For social sciences, these changes include breaking down the traditional walls between departments and reforming them into transdisciplinary schools focused on the challenges of our times. New entities, such as the School of Social and Family Dynamics, the School of Politics and Social Studies, and the School of Social Transformation have been established.

“ASU’s social sciences leadership team within the College of Liberal Arts and Sciences takes a transdisciplinary approach to decision making,” said Linda Lederman, ASU dean of social sciences. “We are committed to the belief that the best decisions emerge from collaborating with one another, sharing our strengths and experiences, and working together to address the complex questions that face us as leaders.”

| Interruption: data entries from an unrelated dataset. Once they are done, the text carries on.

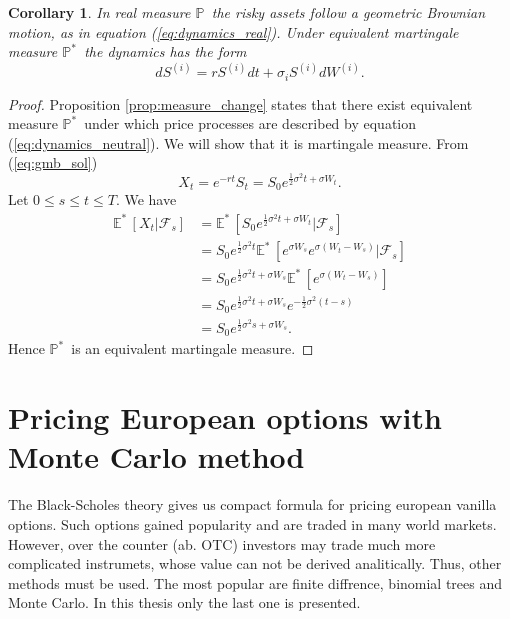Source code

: \documentclass[a4paper,12pt, oneside]{book}
\newtheorem{coro}[thm]{Corollary}
\theoremstyle{definition}
\theoremstyle{remark}
\def\P{{\mathbb{P}}\,}
\def\Em{{\mathbb{E}^*}\,}
\def\Pm{{\mathbb{P}}^*\,}
\begin{document}
\begin{coro}
\label{coro:rn-dynamics}
 In real measure $\P$ the risky assets follow a geometric Brownian motion, as in equation (\ref{eq:dynamics_real}). Under equivalent martingale measure $\Pm$ the dynamics has the form
 \begin{equation}
  \label{eq:dynamics_neutral}
  dS^{(i)} = r S^{(i)} dt + \sigma_i S^{(i)} dW^{(i)}.
 \end{equation}
\end{coro}
\begin{proof}
 Proposition \ref{prop:measure_change} states that there exist equivalent measure $\Pm$ under which price processes are described by equation (\ref{eq:dynamics_neutral}). We will show that it is martingale measure.
 From (\ref{eq:gmb_sol})
 \[ X_t = e^{-rt} S_t = S_0 e^{ \frac{1}{2}\sigma^2 t + \sigma W_t }. \]
 Let $0 \leq s \leq t \leq T$. We have
 \begin{equation*}
  \begin{split}
   \Em[X_t | \mathcal{F}_s] &= \Em[ S_0 e^{ \frac{1}{2}\sigma^2 t + \sigma W_t } | \mathcal{F}_s] \\
       &= S_0 e^{\frac{1}{2}\sigma^2 t} \Em[ e^{  \sigma W_s} e^{ \sigma (W_t - W_s) } | \mathcal{F}_s] \\
       &= S_0 e^{\frac{1}{2}\sigma^2 t + \sigma W_s} \Em[ e^{ \sigma (W_t - W_s) }] \\
       &= S_0 e^{\frac{1}{2}\sigma^2 t + \sigma W_s}  e^{ -\frac{1}{2}\sigma^2(t-s) } \\
       &= S_0 e^{\frac{1}{2}\sigma^2 s + \sigma W_s}.
  \end{split}
 \end{equation*}
Hence $\Pm$ is an equivalent martingale measure.
\end{proof}


\chapter[{Pricing European options with Monte Carlo method}]{Pricing European options with \\Monte Carlo method}
The Black-Scholes theory gives us compact formula for pricing european vanilla options. Such options gained popularity and are traded in many world markets. However, over the counter (ab. OTC) investors may trade much more complicated instrumets, whose value can not be derived analitically. Thus, other methods must be used. The most popular are finite diffrence, binomial trees and Monte Carlo. In this thesis only the last one is presented.
\end{document}
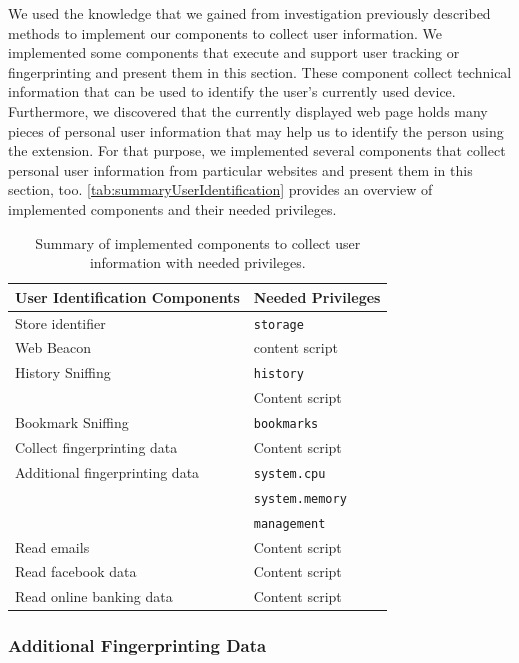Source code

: 	We used the knowledge that we gained from investigation previously described methods to implement our components to collect user information. We implemented some components that execute and support user tracking or fingerprinting and present them in this section. These component collect technical information that can be used to identify the user's currently used device. Furthermore, we discovered that the currently displayed web page holds many pieces of personal user information that may help us to identify the person using the extension. For that purpose, we implemented several components that collect personal user information from particular websites and present them in this section, too. \autoref{tab:summaryUserIdentification} provides an overview of implemented components and their needed privileges.
  	
  	\begin{table}[h]
  		\centering
  		\begin{tabular}{|l|l|} \hline 
  			\textbf{User Identification Components} & \textbf{Needed Privileges} \\ \hline
  			Store identifier & \texttt{storage} \\ 	\hline
  			Web Beacon & content script \\ \hline
  			History Sniffing & \texttt{history} \\
  			& Content script \\	\hline
  			Bookmark Sniffing & \texttt{bookmarks} \\ \hline
  			Collect fingerprinting data & Content script \\ \hline
  			Additional fingerprinting data & \texttt{system.cpu} \\
  			& \texttt{system.memory} \\
  			& \texttt{management} \\ \hline
  			Read emails & Content script \\ 
  			Read facebook data & Content script \\
  			Read online banking data & Content script \\ \hline
  		\end{tabular}
  		\caption{Summary of implemented components to collect user information with needed privileges.}
  		\label{tab:summaryUserIdentification}
  	\end{table}
  
\subsubsection{Additional Fingerprinting Data} 
\label{sec:additionalFingerprintingData}

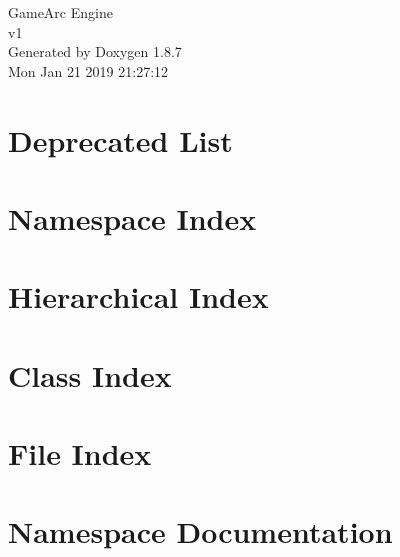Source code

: \documentclass[twoside]{book}
\newcommand{\+}{\discretionary{\mbox{\scriptsize$\hookleftarrow$}}{}{}}
\newcommand{\clearemptydoublepage}{%
  \newpage{\pagestyle{empty}\cleardoublepage}%
}
\begin{document}
\hypersetup{pageanchor=false,
             bookmarks=true,
             bookmarksnumbered=true,
             pdfencoding=unicode
            }
\begin{titlepage}
\vspace*{7cm}
\begin{center}%
{\Large Game\+Arc Engine \\[1ex]\large v1 }\\
\vspace*{1cm}
{\large Generated by Doxygen 1.8.7}\\
\vspace*{0.5cm}
{\small Mon Jan 21 2019 21:27:12}\\
\end{center}
\end{titlepage}
\clearemptydoublepage
\tableofcontents
\clearemptydoublepage
{}
\hypersetup{pageanchor=true}

\chapter{Deprecated List}
\label{deprecated}
\hypertarget{deprecated}{}

\chapter{Namespace Index}

\chapter{Hierarchical Index}

\chapter{Class Index}

\chapter{File Index}

\chapter{Namespace Documentation}

\end{document}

The schools are complemented by several new cross-disciplinary institutes and centers focusing on current social challenges, said Sethuraman “Panch” Panchanathan, ASU senior vice president for Knowledge Enterprise Development.

“For example, the Center for Social Dynamics and Complexity leverages the emerging field of complex systems to foster interdisciplinary research on fundamental questions of societal life, and the Center for Nanotechnology in Society studies the societal implications of an emerging scientific field,” he explained.

In addition to this ranking of the social sciences, ASU has bolstered its efforts to attract research funding for the social sciences. A survey by the National Science Foundation listed ASU in the top 20 for federal research dollars attracted by non-science and engineering programs. In FY2009, for example, ASU ranked 17th by this measure, with $30 million for non-S&E related research.